Dans la galaxie des musiques du monde, le Mali est un des astres qui brille le plus. L’intense activité qu’on y observe n’est pas étrangère à ce phénomène. Le nombre d’artistes du cru dont les albums sont commercialisés au-delà des frontières de leur pays est là pour le rappeler. Mais bien plus rares sont les projets qui choisissent d'offrir une vision plus large, à travers une sélection de groupes et de chanteurs dont la notoriété est restée locale, pour des raisons très diverses, en dépit de réelles qualités.
La compilation Lost In Mali se situe sur cette ligne et propose une photographie, avec tout ce que cela a de subjectif et de non exhaustif, de ce qui s'est passé ces derniers temps dans certains studios de Bamako. Presque un reportage musical, est-on tenté de penser, en entendant ces bruits de la rue et ces voix d’enfants placés en ouverture du CD, avant d’entrer dans le vif du sujet avec la chanteuse Nainy Koné. Sur Ne Sabou, elle est accompagnée par le ngoni d’Andra Kouyaté, longtemps musicien pour Rokia Traoré – et qui est aussi un jeune frère de Bassekou Kouyaté, grand maître du ngoni.
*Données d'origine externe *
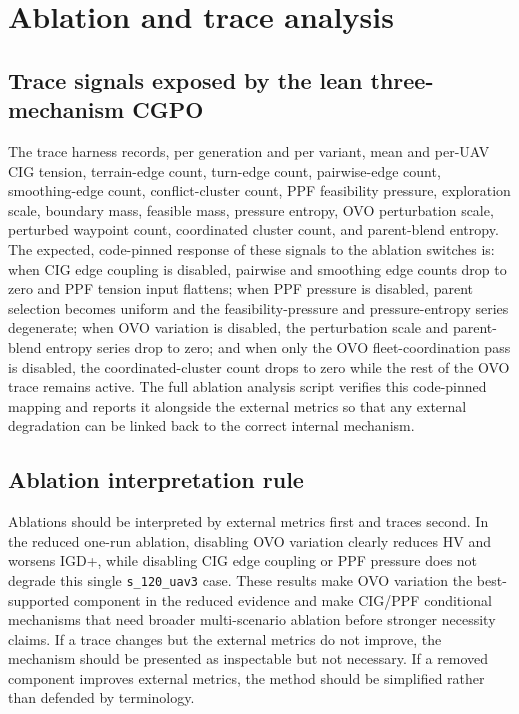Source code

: \documentclass[a4paper,fleqn]{cas-dc}
\begin{document}
\section{Ablation and trace analysis}
\label{sec:ablation}

\subsection{Trace signals exposed by the lean three-mechanism CGPO}

The trace harness records, per generation and per variant, mean and per-UAV CIG tension, terrain-edge count, turn-edge count, pairwise-edge count, smoothing-edge count, conflict-cluster count, PPF feasibility pressure, exploration scale, boundary mass, feasible mass, pressure entropy, OVO perturbation scale, perturbed waypoint count, coordinated cluster count, and parent-blend entropy. The expected, code-pinned response of these signals to the ablation switches is: when CIG edge coupling is disabled, pairwise and smoothing edge counts drop to zero and PPF tension input flattens; when PPF pressure is disabled, parent selection becomes uniform and the feasibility-pressure and pressure-entropy series degenerate; when OVO variation is disabled, the perturbation scale and parent-blend entropy series drop to zero; and when only the OVO fleet-coordination pass is disabled, the coordinated-cluster count drops to zero while the rest of the OVO trace remains active. The full ablation analysis script verifies this code-pinned mapping and reports it alongside the external metrics so that any external degradation can be linked back to the correct internal mechanism.

\subsection{Ablation interpretation rule}

Ablations should be interpreted by external metrics first and traces second. In the reduced one-run ablation, disabling OVO variation clearly reduces HV and worsens IGD+, while disabling CIG edge coupling or PPF pressure does not degrade this single \texttt{s\_120\_uav3} case. These results make OVO variation the best-supported component in the reduced evidence and make CIG/PPF conditional mechanisms that need broader multi-scenario ablation before stronger necessity claims. If a trace changes but the external metrics do not improve, the mechanism should be presented as inspectable but not necessary. If a removed component improves external metrics, the method should be simplified rather than defended by terminology.
\end{document}
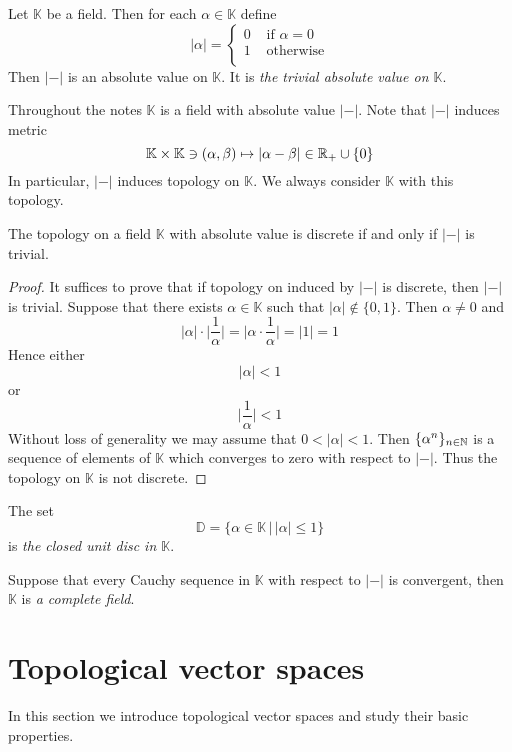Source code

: \begin{example}\label{example:trivial_absolute_value}
Let $\mathbb{K}$ be a field. Then for each $\alpha \in \mathbb{K}$ define
$$|\alpha| = \begin{cases}
0&\mbox{ if }\alpha = 0\\
1&\mbox{ otherwise}\\
\end{cases}$$
Then $|-|$ is an absolute value on $\mathbb{K}$. It is \textit{the trivial absolute value on $\mathbb{K}$}.
\end{example}
\noindent
Throughout the notes $\mathbb{K}$ is a field with absolute value $|-|$. Note that $|-|$ induces metric 
$$\mathbb{K}\times \mathbb{K} \ni \left(\alpha, \beta\right) \mapsto |\alpha - \beta|\in {\mathbb R}_+\cup \{0\}$$
In particular, $|-|$ induces topology on $\mathbb{K}$. We always consider $\mathbb{K}$ with this topology.

\begin{fact}\label{fact:trivial_absolute_value_is_the_same_as_discrete_topology}
The topology on a field $\mathbb{K}$ with absolute value is discrete if and only if $|-|$ is trivial.
\end{fact}
\begin{proof}
It suffices to prove that if topology on induced by $|-|$ is discrete, then $|-|$ is trivial. Suppose that there exists $\alpha \in \mathbb{K}$ such that $|\alpha| \not \in \{0,1\}$. Then $\alpha \neq 0$ and 
$$|\alpha|\cdot \bigg|\frac{1}{\alpha}\bigg| = \bigg|\alpha \cdot \frac{1}{\alpha}\bigg| = |1| = 1$$
Hence either 
$$|\alpha| < 1$$ 
or
$$\bigg|\frac{1}{\alpha}\bigg| < 1$$
Without loss of generality we may assume that $0 < |\alpha| < 1$. Then $\{\alpha^n\}_{n\in {\mathbb N}}$ is a sequence of elements of $\mathbb{K}$ which converges to zero with respect to $|-|$. Thus the topology on $\mathbb{K}$ is not discrete.
\end{proof}

\begin{definition}
The set
$$\mathbb{D} = \big\{\alpha \in \mathbb{K}\,\big|\,|\alpha| \leq 1\big\}$$
is \textit{the closed unit disc in $\mathbb{K}$}.
\end{definition}

\begin{definition}
Suppose that every Cauchy sequence in $\mathbb{K}$ with respect to $|-|$ is convergent, then $\mathbb{K}$ is \textit{a complete field}.   
\end{definition}

\section{Topological vector spaces}
\noindent
In this section we introduce topological vector spaces and study their basic properties.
Les treize morceaux réunis, soit autant d'artistes différents, ont été dénichés par le Français Philippe Sanmiguel, manager de Samba Touré et impliqué là-bas dans de nombreuses productions, ce qui lui a permis d’acquérir une solide connaissance de la scène malienne.
En demandant respectivement à l’Américain Paul Chandler, patron de Studio Mali, et à Anansy Cissé, auteur de l’album Mali Overdrive en 2014 mais aussi ingénieur de studio, s’il pouvait regarder de près ce que contenaient leurs disques durs, il y a notamment trouvé Ali Baba Cissé, “un vétéran de la musique peule/songhai”. Cet artiste originaire de la région de Tombouctou avait sorti quatre albums sur le marché domestique dans les années 90. Avec la récente chanson Kaya, sur laquelle il dit son texte, il laisse entrevoir la possibilité de donner un autre élan à sa carrière.
Parmi les protagonistes présents sur Lost in Mali, certains n’ont fait qu’un rapide passage au micro, avant de s’évanouir dans ce vaste pays sans jamais refaire parler d’eux (ce qui justifie aussi le titre de la compilation, au sens propre !). C’est le cas de Bocar Sangaré, “un griot de la brousse”, qui n’avait rien enregistré avant Diaru, à la fois récitatif et complètement passionné, dans lequel on le devine remplir son rôle sociétal à dimension mémorielle.
Le registre devient nettement moins traditionnel pour se tourner vers de fortes influences reggae lorsque Kas2Kastro évoque la déception à l’égard de la présidence actuelle à travers la chanson Adjobawla, extraite de son album Jah Rasta People paru en 2014. Le commentaire social occupe aussi une place centrale dans La Paix, composé par le groupe Alkibar Junior venu de Niafunké et soutenu par Afel Bocoum. Après Yawoyé de Sabu Doriente, longtemps membre de l’Orchestre régional de Ségou, ces 86 minutes en terre malienne s’achèvent comme elles avaient débuté, au milieu des sons qui rythment la vie quotidienne.